◆ Exercise directions:
Your answer must be the lines from the start of the records through the line with "to production sites.", exactly as written, without the pictures.

Data records START

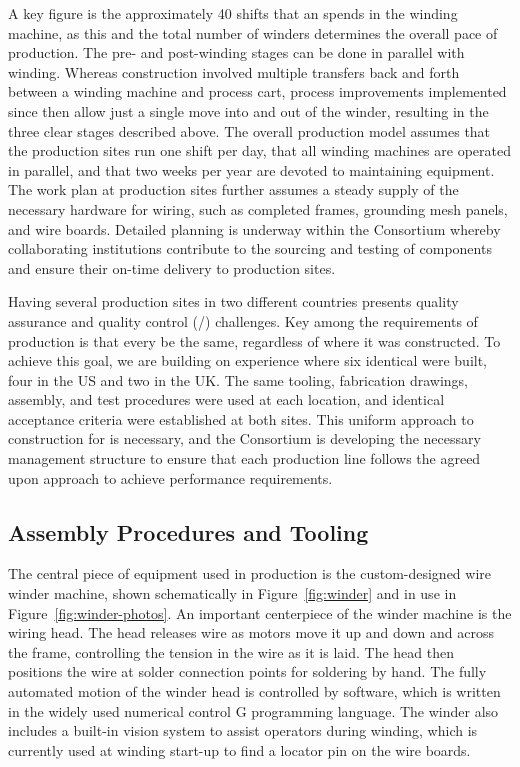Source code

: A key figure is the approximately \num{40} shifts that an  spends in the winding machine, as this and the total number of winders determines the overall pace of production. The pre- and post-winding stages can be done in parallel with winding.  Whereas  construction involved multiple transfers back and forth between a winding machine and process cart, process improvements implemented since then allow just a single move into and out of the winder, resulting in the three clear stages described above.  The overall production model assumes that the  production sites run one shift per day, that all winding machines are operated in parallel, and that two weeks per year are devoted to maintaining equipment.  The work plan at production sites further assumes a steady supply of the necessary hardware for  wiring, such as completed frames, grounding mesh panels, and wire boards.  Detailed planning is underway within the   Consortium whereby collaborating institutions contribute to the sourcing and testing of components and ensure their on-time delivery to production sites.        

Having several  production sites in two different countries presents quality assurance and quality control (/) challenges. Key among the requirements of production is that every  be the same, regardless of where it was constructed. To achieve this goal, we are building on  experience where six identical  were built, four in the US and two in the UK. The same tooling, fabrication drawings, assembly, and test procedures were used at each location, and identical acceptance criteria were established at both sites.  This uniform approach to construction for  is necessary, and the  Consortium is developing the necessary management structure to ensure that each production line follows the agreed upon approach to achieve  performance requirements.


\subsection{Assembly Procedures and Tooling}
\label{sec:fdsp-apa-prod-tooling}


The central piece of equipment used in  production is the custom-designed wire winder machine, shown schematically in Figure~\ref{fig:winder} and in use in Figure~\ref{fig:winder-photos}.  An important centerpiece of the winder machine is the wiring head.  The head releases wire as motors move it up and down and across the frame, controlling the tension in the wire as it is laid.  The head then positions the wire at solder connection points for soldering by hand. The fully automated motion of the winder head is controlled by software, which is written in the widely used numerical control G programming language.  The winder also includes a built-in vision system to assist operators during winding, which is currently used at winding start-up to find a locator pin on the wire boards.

Data records END

◆ Written answer:
Source code

: A key figure is the approximately \num{40} shifts that an  spends in the winding machine, as this and the total number of winders determines the overall pace of production. The pre- and post-winding stages can be done in parallel with winding.  Whereas  construction involved multiple transfers back and forth between a winding machine and process cart, process improvements implemented since then allow just a single move into and out of the winder, resulting in the three clear stages described above.  The overall production model assumes that the  production sites run one shift per day, that all winding machines are operated in parallel, and that two weeks per year are devoted to maintaining equipment.  The work plan at production sites further assumes a steady supply of the necessary hardware for  wiring, such as completed frames, grounding mesh panels, and wire boards.  Detailed planning is underway within the   Consortium whereby collaborating institutions contribute to the sourcing and testing of components and ensure their on-time delivery to production sites.        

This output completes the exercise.